Sure, there are benefits. He heals very quickly from most injuries illnesses (a cursed wound or werewolf specific toxin are obvious exceptions). But he heals quickly because if he didn't he wouldn't survive the massive trauma of transforming, and illness is fought off because his immune system and metabolism are ramped up trying to fight off the virus responsible for lycanthropy.

Because of the increased immune system activity he's always physically warm - like he has a low grade fever. He's used to it and it doesn't bother him, but anyone having any physical contact with him could notice that his hands are always warm. Any healer working with him would certainly notice the raised temperature as well as a higher pulse and respiration rate. And the increased metabolism means he eats, a lot -missing even a couple of meals makes a difference - and while that's hardly going to starve him he *would* get into trouble faster than your average bear- er, person.

The Transformation itself is also traumatic. It does a lot of very ugly damage very quickly, and it hurts a lot. The damage heals fast enough, but it's still a lot of massive physical change, and it happens not once a month but twice within twelve hours (he has to change back to human, too) Morning after is worst - he's exhausted, really hungry, and grumpy.

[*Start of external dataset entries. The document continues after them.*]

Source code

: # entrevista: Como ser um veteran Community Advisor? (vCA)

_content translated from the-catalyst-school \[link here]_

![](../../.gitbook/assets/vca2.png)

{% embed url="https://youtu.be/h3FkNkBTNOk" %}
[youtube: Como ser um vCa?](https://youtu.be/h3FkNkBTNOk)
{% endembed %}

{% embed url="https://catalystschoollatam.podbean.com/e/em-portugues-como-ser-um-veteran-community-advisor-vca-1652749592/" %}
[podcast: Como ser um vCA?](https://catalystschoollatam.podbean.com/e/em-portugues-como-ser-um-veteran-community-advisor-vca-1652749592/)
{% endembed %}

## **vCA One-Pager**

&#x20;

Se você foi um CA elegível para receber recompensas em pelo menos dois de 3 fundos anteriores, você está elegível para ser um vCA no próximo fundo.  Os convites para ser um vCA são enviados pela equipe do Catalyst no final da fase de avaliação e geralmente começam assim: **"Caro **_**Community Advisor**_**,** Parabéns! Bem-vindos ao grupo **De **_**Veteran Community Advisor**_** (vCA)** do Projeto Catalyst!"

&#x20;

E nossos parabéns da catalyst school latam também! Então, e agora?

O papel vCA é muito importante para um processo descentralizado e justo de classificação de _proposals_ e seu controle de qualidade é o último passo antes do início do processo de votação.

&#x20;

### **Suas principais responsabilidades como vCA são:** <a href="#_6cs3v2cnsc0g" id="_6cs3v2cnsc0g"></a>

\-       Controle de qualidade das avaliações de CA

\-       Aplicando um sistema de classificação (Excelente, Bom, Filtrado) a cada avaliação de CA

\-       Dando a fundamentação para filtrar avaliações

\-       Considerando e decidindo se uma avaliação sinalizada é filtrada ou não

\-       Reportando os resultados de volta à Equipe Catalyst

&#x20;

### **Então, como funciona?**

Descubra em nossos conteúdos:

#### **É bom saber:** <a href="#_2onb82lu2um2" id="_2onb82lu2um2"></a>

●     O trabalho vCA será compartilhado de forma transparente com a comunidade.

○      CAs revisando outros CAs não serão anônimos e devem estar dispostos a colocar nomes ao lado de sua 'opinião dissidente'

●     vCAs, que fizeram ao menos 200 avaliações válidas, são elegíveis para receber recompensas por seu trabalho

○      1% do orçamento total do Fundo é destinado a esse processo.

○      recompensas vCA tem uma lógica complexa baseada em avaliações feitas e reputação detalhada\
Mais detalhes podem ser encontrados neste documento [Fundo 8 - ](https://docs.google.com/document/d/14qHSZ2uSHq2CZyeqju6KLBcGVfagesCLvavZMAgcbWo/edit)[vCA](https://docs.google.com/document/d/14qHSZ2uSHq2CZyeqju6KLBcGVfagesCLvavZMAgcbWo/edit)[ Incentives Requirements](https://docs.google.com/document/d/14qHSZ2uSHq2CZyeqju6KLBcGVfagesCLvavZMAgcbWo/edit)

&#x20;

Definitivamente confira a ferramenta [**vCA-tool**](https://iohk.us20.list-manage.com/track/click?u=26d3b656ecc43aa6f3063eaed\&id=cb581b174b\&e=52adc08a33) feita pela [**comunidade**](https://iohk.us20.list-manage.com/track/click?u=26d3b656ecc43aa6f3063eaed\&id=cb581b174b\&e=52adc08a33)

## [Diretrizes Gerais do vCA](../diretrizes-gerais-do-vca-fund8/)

As he gets older and the more he uses wolfsbane the worse the transformation is- and the harder it is on him. Age slows him down in general of course, and wolfsbane not only keeps him from losing his mind (and causing a blood bath in the castle) but it's another thing his body has to try to fight off. It also, minimally, slows how quickly he heals. He is not aware of the affects of wolfsbane - he thinks he's just getting old.

The general stress on his body on a regular basis and the strain of transformation - means his life span is shortened. He is in no way going to live to reach a normal wizarding life span. Normal human, or close to, is possible, barring sudden death via violence.